I think ultimately, here's the basic problem:  Things attributed in the Arthur myth come from a wide swath of times.  While there's a general idea that Arthur sits in the time shortly after Rome left the British Isles, some elements of the story are outright Celtic, and thus probably pre-Roman. 

So, how do you say who Arthur was?  You have to cherry-pick some elements, and figure out if one person could have done those things, and where and when they actually happened.  And maybe you could find that some historical person of the day was leader in some of the battles attributed to Arthur, sure.  But some *other* king may have done the other battles.  So, is either of them really Arthur?


----------



## Dioltach (Mar 7, 2015)

I agree entirely -- like I already mentioned, the guy who wrote the article needs to have some pretty strong arguments.
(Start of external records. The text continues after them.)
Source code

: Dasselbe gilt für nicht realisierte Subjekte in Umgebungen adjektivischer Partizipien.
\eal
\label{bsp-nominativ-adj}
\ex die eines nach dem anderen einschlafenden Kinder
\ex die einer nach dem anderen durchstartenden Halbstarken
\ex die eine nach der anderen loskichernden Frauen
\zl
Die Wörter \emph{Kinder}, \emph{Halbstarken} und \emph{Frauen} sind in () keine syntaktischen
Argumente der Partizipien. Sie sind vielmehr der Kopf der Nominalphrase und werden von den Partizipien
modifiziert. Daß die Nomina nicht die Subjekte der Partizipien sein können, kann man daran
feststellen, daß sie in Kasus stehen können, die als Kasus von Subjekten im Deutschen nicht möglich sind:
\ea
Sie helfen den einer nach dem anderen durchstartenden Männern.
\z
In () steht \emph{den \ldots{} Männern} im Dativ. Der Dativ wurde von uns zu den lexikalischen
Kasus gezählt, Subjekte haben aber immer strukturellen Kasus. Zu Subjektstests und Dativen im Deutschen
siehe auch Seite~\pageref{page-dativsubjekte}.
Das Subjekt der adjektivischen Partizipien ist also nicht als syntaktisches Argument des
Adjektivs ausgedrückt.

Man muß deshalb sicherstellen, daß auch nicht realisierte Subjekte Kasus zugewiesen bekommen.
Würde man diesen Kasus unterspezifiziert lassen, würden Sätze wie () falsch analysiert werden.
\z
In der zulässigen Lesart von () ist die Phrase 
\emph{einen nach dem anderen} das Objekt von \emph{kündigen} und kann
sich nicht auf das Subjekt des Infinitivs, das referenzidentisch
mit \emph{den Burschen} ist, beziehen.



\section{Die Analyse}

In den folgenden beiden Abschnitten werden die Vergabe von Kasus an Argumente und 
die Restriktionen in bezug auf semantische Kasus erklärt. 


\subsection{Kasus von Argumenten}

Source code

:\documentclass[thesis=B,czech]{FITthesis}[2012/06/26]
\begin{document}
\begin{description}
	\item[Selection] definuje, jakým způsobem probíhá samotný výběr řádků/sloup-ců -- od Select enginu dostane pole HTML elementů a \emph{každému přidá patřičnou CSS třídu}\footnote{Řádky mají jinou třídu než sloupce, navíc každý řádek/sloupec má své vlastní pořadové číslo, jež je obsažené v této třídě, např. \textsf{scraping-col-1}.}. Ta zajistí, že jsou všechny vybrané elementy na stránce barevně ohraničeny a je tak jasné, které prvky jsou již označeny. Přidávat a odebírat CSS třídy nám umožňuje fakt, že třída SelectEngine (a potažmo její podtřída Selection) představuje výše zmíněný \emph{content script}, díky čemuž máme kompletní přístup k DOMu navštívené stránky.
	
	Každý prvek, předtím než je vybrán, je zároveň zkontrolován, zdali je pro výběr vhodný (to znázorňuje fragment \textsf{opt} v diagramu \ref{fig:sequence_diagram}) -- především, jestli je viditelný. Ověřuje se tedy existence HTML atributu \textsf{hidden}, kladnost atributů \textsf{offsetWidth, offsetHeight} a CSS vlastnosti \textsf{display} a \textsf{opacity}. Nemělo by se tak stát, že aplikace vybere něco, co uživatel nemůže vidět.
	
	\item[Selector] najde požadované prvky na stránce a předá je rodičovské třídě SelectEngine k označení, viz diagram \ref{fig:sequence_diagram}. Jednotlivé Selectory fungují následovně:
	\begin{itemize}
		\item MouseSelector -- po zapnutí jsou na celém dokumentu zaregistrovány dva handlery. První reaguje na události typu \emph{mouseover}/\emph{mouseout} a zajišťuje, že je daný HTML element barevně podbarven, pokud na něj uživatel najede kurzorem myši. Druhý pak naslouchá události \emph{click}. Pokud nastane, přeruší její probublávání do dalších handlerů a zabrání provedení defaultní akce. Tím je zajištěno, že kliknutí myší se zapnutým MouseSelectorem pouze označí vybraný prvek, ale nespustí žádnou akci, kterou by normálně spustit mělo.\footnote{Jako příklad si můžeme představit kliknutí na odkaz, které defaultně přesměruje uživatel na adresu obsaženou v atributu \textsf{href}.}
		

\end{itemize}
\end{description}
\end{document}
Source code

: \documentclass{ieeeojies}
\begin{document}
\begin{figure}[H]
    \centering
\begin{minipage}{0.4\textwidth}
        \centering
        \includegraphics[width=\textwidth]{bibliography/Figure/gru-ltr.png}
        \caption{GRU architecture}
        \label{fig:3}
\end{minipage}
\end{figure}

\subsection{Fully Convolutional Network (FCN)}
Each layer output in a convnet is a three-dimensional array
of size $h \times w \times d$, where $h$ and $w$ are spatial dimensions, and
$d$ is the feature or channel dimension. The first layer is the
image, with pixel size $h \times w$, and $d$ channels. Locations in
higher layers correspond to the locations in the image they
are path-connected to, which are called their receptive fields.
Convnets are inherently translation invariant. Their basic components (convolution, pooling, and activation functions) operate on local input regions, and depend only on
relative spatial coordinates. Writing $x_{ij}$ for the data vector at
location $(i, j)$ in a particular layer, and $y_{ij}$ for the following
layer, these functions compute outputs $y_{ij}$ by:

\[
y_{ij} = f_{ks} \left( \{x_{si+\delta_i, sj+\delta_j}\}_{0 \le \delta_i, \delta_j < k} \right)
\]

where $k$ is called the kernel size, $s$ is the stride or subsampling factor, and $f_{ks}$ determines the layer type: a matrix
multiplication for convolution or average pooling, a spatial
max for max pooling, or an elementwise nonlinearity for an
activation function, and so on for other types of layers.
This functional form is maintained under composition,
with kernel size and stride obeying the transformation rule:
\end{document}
Personally, I think the historical value of the Arthurian legends is pretty minimal: there is evidence to support every single theory, or none at all. If we're to believe a certain movie, based on new "archaeological evidence" Arthur was Roman and his knights Russian.
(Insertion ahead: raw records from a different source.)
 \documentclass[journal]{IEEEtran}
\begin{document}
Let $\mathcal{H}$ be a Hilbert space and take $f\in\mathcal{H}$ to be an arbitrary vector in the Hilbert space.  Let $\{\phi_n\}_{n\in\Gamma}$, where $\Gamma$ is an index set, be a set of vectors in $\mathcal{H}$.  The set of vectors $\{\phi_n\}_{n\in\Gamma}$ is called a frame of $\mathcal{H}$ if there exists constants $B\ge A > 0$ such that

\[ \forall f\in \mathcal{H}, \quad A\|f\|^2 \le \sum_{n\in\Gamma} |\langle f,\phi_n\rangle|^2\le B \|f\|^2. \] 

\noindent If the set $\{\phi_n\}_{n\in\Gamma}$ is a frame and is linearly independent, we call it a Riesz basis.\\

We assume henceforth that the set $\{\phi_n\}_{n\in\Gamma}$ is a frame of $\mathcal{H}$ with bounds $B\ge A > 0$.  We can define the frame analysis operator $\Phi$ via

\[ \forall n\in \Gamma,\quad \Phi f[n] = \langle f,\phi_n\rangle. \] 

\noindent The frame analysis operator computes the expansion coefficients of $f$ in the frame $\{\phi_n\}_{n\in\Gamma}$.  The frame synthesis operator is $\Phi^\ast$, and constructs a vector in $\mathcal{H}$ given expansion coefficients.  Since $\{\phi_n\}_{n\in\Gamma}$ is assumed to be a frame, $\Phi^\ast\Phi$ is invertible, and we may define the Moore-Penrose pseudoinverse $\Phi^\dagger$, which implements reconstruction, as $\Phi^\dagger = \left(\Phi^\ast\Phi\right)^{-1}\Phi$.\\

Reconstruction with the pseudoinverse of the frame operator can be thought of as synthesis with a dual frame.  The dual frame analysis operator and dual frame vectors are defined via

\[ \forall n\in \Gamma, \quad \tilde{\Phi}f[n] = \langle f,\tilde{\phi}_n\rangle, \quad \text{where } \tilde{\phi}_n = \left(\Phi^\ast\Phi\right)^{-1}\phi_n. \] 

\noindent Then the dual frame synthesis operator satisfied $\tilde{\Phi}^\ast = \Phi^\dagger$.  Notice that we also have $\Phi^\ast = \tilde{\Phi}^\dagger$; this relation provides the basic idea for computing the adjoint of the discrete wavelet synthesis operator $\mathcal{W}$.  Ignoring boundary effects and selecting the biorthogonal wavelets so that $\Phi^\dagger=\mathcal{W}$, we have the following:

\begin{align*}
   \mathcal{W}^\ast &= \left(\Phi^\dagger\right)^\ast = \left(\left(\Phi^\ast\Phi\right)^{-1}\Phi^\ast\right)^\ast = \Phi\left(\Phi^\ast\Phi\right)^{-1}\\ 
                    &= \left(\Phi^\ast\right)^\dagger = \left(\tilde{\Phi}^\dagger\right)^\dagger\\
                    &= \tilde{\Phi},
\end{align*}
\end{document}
To me, the real value of the Arthurian legends and related chivalric romances -- enough to devote two years of my MA degree to them -- lies in their mythological and psychological elements. Even in the corrupted, hand-me-down stories set in writing in the fourteenth and fifteenth centuries you can identify traces of sun god myths, year kings and death and rebirth cycles.

I once received a good grade for an essay where I used _The Empire Strikes Back_ to prove that Percival killed his own father. I was going to do further research -- possibly a PhD -- about how he's a sun god, but I got distracted by a career and other studies. Still, hugely fascinating, and I don't think anyone's made those arguments before.


----------



## Dioltach (Mar 7, 2015)

tuxgeo said:


> The Battle of Camlann* is dated to AD 537 on Wikipedia; and Alfred the Great lived from AD 849 to AD 899 per the same website.
> 
> I don't believe that Arthur, who fell in AD 537, could possibly have been the same person as Alfred the Great, who was born in AD 849. (Or did Arthur travel backward through time as some say Merlin did?)




I never said he was, I said he was being used for propaganda purposes. Much like Eisenstein did with his movie about Alexander Nevsky -- presenting an idealised hero from the past to champion the views of the present situation.


----------



## Dannyalcatraz (Mar 7, 2015)

I don't believe we're ever going to find a single ruler to eh all of the Arthurian legends can be attributed, even as mere inspiration for stories.  He seems to be an amalgam.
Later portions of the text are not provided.